The objective is not to eliminate environmental measurement but to apply it at the level where meaningful decisions are actually made. A sustainability programme that understands how resources are consumed across an entire workflow will almost always be more useful than one focused exclusively on individual prompts, because it reflects the reality of how modern AI systems operate.

The AI Sustainability Framework

Much of the discussion around AI sustainability still focuses on individual interactions. While metrics such as carbon emissions per prompt or water consumption per model invocation remain useful, they only provide visibility into a small part of the overall system.

As AI workflows become more agentic, organisations need a broader framework that measures environmental impact across multiple layers.

Layer	Key Question	Example Measures
Infrastructure	What resources does the underlying technology consume?	gCO₂e per request, water consumption, electricity usage, hardware utilisation
Model	How efficient is the model itself?	Tokens processed, inference cost, reasoning depth, response efficiency
Workflow	What actually happened to complete the task?	Model calls, retrieval operations, tool usage, validation loops, workflow cost
Governance	Was the appropriate level of compute used?	Escalation rates, model routing decisions, lightweight vs advanced model usage
Outcome	What value was delivered?	Carbon per document reviewed, carbon per contract analysed, carbon per completed matter
Strategic Impact	What was the net organisational effect?	Productivity gains, avoided effort, overall sustainability improvement

The further up the framework an organisation measures, the closer it gets to understanding the true environmental impact of AI.

A carbon figure attached to a single prompt may be technically accurate, but it provides limited insight into whether a workflow was designed efficiently.
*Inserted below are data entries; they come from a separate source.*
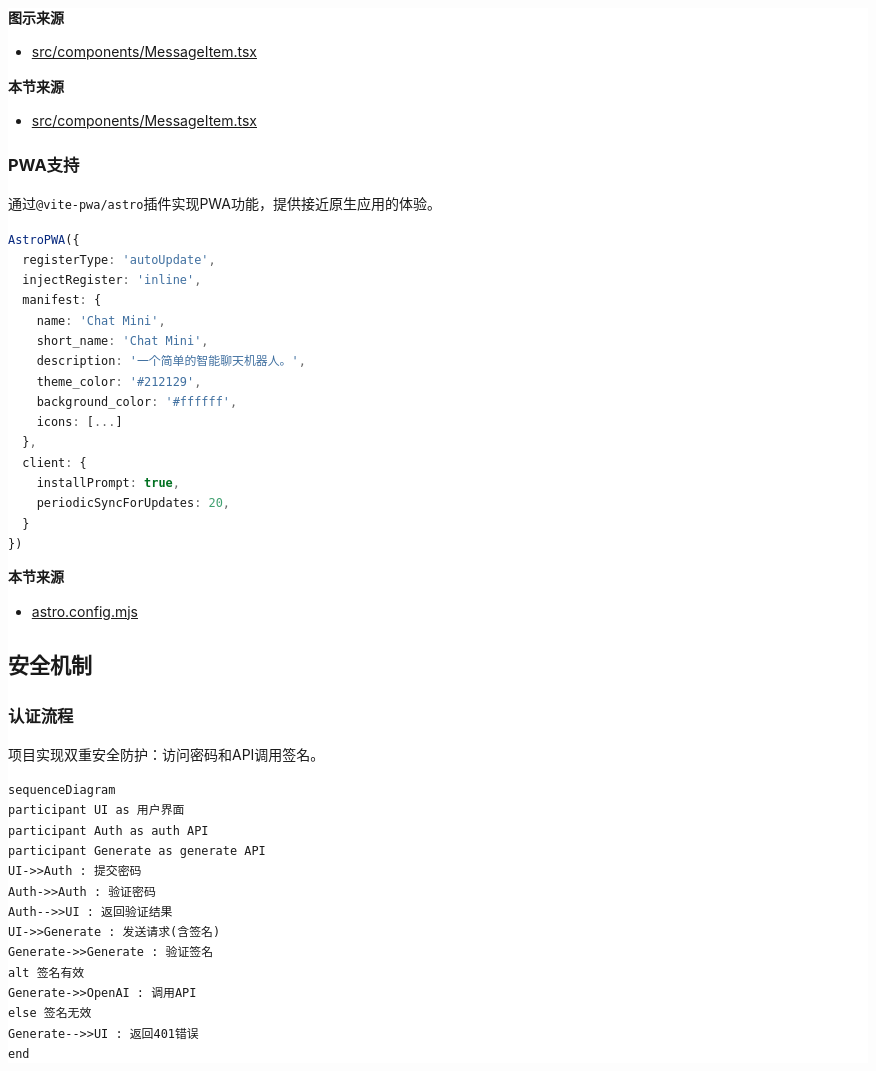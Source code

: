 **图示来源**
- [src/components/MessageItem.tsx](file://src/components/MessageItem.tsx)

**本节来源**
- [src/components/MessageItem.tsx](file://src/components/MessageItem.tsx)

### PWA支持

通过`@vite-pwa/astro`插件实现PWA功能，提供接近原生应用的体验。

```typescript
AstroPWA({
  registerType: 'autoUpdate',
  injectRegister: 'inline',
  manifest: {
    name: 'Chat Mini',
    short_name: 'Chat Mini',
    description: '一个简单的智能聊天机器人。',
    theme_color: '#212129',
    background_color: '#ffffff',
    icons: [...]
  },
  client: {
    installPrompt: true,
    periodicSyncForUpdates: 20,
  }
})
```

**本节来源**
- [astro.config.mjs](file://astro.config.mjs)

## 安全机制

### 认证流程

项目实现双重安全防护：访问密码和API调用签名。

```mermaid
sequenceDiagram
participant UI as 用户界面
participant Auth as auth API
participant Generate as generate API
UI->>Auth : 提交密码
Auth->>Auth : 验证密码
Auth-->>UI : 返回验证结果
UI->>Generate : 发送请求(含签名)
Generate->>Generate : 验证签名
alt 签名有效
Generate->>OpenAI : 调用API
else 签名无效
Generate-->>UI : 返回401错误
end
```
Equally, measuring only business outcomes may obscure opportunities to improve the underlying infrastructure.

Effective governance requires visibility across all six layers.

As AI systems become capable of determining how much work to perform, sustainability becomes less about measuring isolated interactions and more about understanding how computational resources are consumed in pursuit of business outcomes.

Looking back at the argument I made in just over a year back, I still believe the central point was correct.

The industry focused on a metric that was easy to communicate rather than one that was genuinely useful.

What has changed is the scale of the problem.

Reasoning models, agentic systems and increasingly autonomous workflows have widened the gap between user interactions and the computational effort required to satisfy them. A prompt no longer represents a meaningful unit of work in many modern AI systems.

That does not make sustainability less important. It makes sustainability harder to understand and therefore more important to govern.

For decades organisations have governed people, budgets, infrastructure and business processes. Increasingly they will also need to govern how AI systems consume computational resources on their behalf. The firms that navigate this transition most successfully are unlikely to be those counting prompts or comparing isolated interactions. They will be the organisations measuring outcomes, applying proportionality, routing work intelligently and treating computational effort as a governed organisational resource.

The environmental debate around AI is maturing, and so the questions we ask, and the metrics we choose to govern, need to mature with it.

Note: I estimated the re-working and image generation for this article at roughly 0.25 to 0.4 kg CO₂e, using published AI lifecycle estimates as a rough benchmark. I have rounded that up and offset 1 kg CO₂e to account for uncertainty.